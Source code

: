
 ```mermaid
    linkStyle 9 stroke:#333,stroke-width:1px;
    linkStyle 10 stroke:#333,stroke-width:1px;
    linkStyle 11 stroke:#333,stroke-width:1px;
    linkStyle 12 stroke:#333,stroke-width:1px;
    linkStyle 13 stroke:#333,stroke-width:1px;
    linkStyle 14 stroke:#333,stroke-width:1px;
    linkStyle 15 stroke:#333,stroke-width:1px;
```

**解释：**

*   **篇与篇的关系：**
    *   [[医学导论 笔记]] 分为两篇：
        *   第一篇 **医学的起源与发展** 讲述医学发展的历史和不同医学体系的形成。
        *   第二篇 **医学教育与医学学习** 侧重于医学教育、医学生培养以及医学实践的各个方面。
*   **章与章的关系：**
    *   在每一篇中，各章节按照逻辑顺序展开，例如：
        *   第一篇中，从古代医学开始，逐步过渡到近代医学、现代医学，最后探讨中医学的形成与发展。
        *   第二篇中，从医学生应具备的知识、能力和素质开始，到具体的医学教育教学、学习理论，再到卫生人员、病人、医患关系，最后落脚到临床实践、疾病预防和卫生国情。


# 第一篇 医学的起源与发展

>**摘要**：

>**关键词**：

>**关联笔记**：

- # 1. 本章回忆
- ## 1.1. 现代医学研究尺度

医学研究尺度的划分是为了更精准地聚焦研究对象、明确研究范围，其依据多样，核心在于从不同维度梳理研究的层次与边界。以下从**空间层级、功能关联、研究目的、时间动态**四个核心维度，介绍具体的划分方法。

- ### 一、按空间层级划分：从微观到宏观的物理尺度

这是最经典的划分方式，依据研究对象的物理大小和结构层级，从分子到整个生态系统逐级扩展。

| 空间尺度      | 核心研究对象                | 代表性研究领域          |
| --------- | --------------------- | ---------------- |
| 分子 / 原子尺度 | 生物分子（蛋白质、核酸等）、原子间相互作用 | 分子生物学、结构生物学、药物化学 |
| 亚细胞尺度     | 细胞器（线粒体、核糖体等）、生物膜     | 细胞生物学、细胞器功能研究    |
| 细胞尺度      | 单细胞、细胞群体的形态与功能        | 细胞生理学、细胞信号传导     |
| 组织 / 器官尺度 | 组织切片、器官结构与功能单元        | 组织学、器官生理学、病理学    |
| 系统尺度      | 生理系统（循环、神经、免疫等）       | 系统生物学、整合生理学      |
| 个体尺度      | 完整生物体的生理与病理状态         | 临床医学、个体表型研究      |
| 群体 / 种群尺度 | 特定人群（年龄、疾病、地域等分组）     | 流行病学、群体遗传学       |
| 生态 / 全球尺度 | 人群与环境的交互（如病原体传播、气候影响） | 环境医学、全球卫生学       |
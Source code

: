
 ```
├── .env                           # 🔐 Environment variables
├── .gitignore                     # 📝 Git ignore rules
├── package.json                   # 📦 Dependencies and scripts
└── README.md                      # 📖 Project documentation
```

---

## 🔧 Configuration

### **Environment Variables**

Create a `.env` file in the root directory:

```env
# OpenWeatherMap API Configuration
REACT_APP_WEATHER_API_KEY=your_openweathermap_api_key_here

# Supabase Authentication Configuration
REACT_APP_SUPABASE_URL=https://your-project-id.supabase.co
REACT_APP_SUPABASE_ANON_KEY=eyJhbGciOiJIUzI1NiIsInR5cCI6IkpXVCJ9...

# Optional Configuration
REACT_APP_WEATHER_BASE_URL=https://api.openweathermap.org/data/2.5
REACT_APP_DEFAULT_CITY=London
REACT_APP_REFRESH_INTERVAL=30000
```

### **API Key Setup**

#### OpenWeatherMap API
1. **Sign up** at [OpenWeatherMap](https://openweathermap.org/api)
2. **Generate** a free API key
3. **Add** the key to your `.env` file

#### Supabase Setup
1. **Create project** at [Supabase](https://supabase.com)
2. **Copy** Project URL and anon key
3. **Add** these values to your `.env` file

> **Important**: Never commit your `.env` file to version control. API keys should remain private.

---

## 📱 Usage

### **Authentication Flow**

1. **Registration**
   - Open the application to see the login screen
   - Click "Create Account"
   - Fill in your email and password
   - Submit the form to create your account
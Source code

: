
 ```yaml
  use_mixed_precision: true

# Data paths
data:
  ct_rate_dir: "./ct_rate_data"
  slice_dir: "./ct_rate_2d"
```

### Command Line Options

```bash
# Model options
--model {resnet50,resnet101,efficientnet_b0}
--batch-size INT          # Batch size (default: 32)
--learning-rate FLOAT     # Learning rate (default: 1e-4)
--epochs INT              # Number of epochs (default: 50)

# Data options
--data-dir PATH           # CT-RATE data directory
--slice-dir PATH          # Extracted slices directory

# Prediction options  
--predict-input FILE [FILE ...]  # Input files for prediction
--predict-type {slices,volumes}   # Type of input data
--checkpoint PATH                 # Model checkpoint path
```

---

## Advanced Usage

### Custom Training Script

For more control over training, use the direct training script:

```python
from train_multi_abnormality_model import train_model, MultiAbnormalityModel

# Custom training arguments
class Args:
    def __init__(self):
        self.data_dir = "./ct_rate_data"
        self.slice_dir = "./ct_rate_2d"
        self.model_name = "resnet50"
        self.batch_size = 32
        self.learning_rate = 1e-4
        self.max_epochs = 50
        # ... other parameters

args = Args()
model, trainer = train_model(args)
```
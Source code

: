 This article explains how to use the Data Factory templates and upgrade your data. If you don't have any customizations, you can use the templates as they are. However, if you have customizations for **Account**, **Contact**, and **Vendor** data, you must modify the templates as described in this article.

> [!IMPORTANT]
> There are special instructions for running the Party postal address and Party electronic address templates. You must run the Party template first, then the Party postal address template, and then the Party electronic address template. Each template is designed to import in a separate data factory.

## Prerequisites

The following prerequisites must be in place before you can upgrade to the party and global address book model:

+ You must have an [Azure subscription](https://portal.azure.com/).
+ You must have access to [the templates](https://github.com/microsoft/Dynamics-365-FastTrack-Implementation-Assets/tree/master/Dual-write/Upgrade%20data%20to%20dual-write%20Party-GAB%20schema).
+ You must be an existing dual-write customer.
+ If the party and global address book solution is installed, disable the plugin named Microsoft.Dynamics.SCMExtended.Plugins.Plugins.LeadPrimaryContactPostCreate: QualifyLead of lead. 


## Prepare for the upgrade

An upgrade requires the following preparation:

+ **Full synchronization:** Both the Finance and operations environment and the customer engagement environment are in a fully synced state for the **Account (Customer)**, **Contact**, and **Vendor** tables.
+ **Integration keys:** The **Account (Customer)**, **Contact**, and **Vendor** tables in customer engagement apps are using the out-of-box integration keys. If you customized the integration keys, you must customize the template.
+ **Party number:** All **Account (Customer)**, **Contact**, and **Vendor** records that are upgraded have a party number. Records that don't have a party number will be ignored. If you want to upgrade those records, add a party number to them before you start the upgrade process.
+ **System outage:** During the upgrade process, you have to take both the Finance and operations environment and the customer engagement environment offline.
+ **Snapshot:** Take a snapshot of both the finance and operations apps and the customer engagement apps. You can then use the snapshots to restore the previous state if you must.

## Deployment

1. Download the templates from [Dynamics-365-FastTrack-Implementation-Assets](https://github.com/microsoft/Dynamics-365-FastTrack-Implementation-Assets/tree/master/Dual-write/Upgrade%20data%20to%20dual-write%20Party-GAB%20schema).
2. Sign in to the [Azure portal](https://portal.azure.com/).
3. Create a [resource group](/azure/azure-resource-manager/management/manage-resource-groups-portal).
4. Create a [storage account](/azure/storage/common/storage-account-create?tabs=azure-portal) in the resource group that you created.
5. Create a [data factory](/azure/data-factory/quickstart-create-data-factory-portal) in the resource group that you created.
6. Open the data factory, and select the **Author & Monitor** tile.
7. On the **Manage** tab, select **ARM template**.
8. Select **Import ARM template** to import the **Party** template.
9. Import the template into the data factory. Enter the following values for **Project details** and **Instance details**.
******
**Work to complete:** All the lines that hold the word "input" must appear in the answer, copied from the records.

**Solution for this task:**
--predict-input FILE [FILE ...]  # Input files for prediction
--predict-type {slices,volumes}   # Type of input data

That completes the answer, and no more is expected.